Con ordinanza del 30/4/2022 veniva concessa la provvisoria esecuzione del decreto ingiuntivo opposto limitatamente alla somma di € 11.565,00, essendo stata fornita per tale somma prova della consegna della merce al , come da documenti dallo stesso sottoscritti, nonché ammessi i Pt_1 mezzi di prova richiesti dalla società opposta.
Espletata l'istruttoria, la causa, dopo la precisazione delle conclusioni, veniva rinviata al 19/12/2025, celebrata ai sensi dell'art. 127 ter c.p.c., per la discussione orale ex art. 281 sexies c.p.c. con autorizzazione alle parti al deposito di note conclusive e di replica.
MOTIVI DELLA DECISIONE
In via preliminare deve osservarsi che il giudizio di opposizione a decreto ingiuntivo dà luogo ad un giudizio a cognizione ordinaria in cui il giudice non deve accertare se l'ingiunzione sia stata emessa legittimamente, cioè in termini conformi ai presupposti di ammissibilità della procedura speciale, ma verificare il fondamento della pretesa fatta valere con il ricorso per ingiunzione (cfr. Cassazione nn.
7188/2003; 15702/2004; 13001/2006), con la conseguenza che se la pretesa su cui si fonda il credito azionato risulta fondata, la domanda va accolta indipendentemente dalla validità, sufficienza e
3 regolarità degli elementi probatori sulla scorta dei quali sia stata emessa l'ingiunzione stessa (cfr.

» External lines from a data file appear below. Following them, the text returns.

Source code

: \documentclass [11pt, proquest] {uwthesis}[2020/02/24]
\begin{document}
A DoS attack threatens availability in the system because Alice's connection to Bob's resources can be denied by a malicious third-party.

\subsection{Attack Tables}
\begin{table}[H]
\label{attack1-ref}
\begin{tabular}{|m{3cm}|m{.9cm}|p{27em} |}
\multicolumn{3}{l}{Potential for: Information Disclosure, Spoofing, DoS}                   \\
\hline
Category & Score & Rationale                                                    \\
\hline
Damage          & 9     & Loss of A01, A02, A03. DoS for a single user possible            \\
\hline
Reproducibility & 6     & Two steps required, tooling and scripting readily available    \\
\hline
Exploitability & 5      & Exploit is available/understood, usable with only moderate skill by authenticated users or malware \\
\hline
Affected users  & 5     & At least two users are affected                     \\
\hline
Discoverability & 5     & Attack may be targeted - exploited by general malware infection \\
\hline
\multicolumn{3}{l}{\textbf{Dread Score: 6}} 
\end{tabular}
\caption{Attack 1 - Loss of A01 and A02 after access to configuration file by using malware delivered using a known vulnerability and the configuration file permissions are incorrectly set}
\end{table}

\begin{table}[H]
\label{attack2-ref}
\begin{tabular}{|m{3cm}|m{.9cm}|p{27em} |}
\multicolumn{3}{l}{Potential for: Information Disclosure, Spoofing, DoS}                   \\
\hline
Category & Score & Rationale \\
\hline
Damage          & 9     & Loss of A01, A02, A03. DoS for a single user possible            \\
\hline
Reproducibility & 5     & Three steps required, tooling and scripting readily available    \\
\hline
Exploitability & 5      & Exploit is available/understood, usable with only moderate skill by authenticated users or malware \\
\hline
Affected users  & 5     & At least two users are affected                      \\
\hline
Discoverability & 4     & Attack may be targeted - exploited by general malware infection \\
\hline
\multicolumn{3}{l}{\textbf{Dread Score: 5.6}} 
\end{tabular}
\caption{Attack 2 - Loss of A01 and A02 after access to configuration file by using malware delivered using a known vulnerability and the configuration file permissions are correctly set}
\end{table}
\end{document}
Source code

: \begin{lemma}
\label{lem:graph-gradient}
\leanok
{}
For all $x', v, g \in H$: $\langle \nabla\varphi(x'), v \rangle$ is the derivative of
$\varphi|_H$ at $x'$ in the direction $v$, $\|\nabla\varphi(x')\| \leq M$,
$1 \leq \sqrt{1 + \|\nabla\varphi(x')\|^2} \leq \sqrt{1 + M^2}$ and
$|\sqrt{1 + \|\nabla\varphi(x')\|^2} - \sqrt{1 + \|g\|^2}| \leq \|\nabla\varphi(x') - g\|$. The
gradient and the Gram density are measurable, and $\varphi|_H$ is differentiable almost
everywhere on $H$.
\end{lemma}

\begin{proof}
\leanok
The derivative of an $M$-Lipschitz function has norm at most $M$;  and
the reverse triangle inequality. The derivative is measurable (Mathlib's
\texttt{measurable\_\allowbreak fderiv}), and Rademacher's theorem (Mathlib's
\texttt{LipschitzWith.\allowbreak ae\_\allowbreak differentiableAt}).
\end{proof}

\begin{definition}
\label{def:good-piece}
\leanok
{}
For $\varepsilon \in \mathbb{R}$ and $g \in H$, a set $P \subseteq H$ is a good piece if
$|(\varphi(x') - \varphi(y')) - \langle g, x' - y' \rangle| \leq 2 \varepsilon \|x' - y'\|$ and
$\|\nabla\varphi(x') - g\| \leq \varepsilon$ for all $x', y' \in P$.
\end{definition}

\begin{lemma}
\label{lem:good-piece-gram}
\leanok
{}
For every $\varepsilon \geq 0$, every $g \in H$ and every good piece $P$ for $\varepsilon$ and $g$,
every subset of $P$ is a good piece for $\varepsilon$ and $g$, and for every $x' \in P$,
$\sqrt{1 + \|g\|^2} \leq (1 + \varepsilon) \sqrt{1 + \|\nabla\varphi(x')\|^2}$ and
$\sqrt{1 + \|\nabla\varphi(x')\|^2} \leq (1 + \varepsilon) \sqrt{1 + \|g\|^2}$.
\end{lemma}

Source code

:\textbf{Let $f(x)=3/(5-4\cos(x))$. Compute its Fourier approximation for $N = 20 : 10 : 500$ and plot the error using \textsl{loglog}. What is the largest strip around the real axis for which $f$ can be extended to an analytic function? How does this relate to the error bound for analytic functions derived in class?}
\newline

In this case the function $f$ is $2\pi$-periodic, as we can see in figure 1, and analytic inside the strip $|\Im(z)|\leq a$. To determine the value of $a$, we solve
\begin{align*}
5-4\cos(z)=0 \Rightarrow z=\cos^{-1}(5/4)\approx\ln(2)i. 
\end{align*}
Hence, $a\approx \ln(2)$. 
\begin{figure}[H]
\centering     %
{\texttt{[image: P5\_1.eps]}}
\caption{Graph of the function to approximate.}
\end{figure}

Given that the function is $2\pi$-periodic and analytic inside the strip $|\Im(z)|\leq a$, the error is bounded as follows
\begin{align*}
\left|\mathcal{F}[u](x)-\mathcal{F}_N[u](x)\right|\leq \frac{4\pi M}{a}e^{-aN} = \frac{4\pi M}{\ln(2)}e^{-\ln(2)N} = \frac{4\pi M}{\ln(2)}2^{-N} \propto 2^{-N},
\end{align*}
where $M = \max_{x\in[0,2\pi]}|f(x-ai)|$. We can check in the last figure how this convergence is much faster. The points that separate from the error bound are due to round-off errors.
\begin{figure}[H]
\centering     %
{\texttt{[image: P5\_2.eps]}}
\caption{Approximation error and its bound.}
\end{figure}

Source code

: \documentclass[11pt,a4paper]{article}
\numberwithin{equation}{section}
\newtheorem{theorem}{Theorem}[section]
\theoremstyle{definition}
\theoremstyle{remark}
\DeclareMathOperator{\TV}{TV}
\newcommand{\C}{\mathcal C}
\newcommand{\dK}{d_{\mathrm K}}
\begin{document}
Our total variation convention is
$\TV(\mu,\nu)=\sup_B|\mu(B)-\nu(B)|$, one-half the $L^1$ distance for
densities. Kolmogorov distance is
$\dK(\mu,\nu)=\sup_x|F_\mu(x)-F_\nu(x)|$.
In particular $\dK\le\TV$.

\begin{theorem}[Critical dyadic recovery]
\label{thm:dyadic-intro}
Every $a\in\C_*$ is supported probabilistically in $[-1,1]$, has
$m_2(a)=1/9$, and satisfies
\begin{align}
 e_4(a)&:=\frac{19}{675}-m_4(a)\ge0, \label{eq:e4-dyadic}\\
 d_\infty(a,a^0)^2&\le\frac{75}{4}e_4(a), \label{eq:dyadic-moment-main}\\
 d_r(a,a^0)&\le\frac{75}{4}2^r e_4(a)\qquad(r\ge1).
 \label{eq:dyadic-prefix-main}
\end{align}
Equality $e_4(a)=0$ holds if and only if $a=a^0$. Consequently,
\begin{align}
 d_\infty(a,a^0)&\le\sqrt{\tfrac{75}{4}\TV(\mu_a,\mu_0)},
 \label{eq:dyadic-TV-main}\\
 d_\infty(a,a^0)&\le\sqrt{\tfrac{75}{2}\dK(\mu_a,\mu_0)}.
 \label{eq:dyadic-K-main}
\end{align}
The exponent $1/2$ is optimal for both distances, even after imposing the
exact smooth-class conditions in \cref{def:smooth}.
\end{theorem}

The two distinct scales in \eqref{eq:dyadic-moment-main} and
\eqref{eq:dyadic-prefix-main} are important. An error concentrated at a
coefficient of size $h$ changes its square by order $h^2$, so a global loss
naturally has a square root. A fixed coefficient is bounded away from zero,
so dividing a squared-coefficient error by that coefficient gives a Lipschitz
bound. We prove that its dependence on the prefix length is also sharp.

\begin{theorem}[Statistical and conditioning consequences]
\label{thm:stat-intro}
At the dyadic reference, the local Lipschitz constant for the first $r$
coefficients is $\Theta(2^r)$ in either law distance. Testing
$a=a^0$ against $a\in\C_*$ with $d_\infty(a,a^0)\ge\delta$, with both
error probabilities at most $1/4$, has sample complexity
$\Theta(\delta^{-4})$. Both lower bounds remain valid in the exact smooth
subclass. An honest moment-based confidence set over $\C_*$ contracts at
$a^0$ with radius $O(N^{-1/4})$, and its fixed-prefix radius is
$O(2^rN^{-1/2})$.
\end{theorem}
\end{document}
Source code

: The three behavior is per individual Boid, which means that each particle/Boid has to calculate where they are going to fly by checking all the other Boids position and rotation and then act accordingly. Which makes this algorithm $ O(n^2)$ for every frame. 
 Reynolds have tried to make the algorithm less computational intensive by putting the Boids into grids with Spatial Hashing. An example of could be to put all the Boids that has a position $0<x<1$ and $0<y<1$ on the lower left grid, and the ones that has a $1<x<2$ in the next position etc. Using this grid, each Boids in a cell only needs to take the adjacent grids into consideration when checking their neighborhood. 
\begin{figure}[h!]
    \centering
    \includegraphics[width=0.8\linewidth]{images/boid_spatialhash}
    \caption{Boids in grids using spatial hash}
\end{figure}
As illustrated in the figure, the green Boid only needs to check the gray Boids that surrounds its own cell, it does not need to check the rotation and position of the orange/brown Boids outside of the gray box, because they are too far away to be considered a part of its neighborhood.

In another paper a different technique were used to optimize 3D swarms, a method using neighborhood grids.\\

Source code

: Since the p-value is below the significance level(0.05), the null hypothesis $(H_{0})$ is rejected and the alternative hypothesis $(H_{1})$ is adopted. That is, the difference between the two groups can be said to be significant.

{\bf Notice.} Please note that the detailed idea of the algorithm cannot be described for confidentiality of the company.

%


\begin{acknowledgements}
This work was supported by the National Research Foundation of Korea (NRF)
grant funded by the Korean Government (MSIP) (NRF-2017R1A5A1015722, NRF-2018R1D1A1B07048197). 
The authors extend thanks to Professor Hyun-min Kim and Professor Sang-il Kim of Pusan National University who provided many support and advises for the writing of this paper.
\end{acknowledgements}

Cassazione nn. 2573/2002; 419/2006). Restano, pertanto, irrilevanti ai fini del predetto accertamento eventuali vizi della procedura monitoria che non involgano l'esistenza del diritto azionato con detta procedura, vizi che, per converso, possono espletare rilevanza ai fini del regolamento sulle spese della fase monitoria (cfr. Cassazione n.419/2006).
Nel giudizio di opposizione a decreto ingiuntivo, è bene rimarcarlo, solo da un punto di vista formale l'opponente assume la posizione di attore e l'opposto quella di convenuto, perché è il creditore ad avere veste sostanziale di attore ed a soggiacere ai conseguenti oneri probatori, mentre l'opponente è il convenuto cui compete di addurre e dimostrare eventuali fatti estintivi, impeditivi o modificativi del credito, di tal che le difese con le quali l'opponente miri ad evidenziare l'inesistenza, l'invalidità o comunque la non azionabilità del credito vantato "ex adverso" non si collocano sul versante della domanda - che resta quella prospettata dal creditore nel ricorso per ingiunzione - ma configurano altrettante eccezioni (Cassazione Sez. 3, Sentenza n. 24815 del 24/11/2005).
In tale sede, pertanto, occorre procedere alla valutazione della pretesa creditoria dell'attore in senso sostanziale e convenuto in senso processuale, alla luce degli ordinari criteri di riparto dell'onere probatorio di cui all'art. 2697 c.c. letto congiuntamente alla pronunzia a Sezioni Unite n.13533 del
30/10/2001 secondo la quale, in tema di prova dell'inadempimento di una obbligazione, il creditore che agisca per la risoluzione contrattuale, per il risarcimento del danno, ovvero per l'adempimento deve soltanto provare la fonte (negoziale o legale) del suo diritto ed il relativo termine di scadenza, limitandosi alla mera allegazione della circostanza dell'inadempimento della controparte, mentre il debitore convenuto è gravato dell'onere della prova del fatto estintivo dell'altrui pretesa, costituito dall'avvenuto adempimento, ed eguale criterio di riparto dell'onere della prova deve ritenersi applicabile al caso in cui il debitore convenuto per l'adempimento, la risoluzione o il risarcimento del danno si avvalga dell'eccezione di inadempimento ex art. 1460 (risultando, in tal caso, invertiti i ruoli delle parti in lite, poiché il debitore eccipiente si limiterà ad allegare l'altrui inadempimento, ed il creditore agente dovrà dimostrare il proprio adempimento, ovvero la non ancora intervenuta scadenza dell'obbligazione).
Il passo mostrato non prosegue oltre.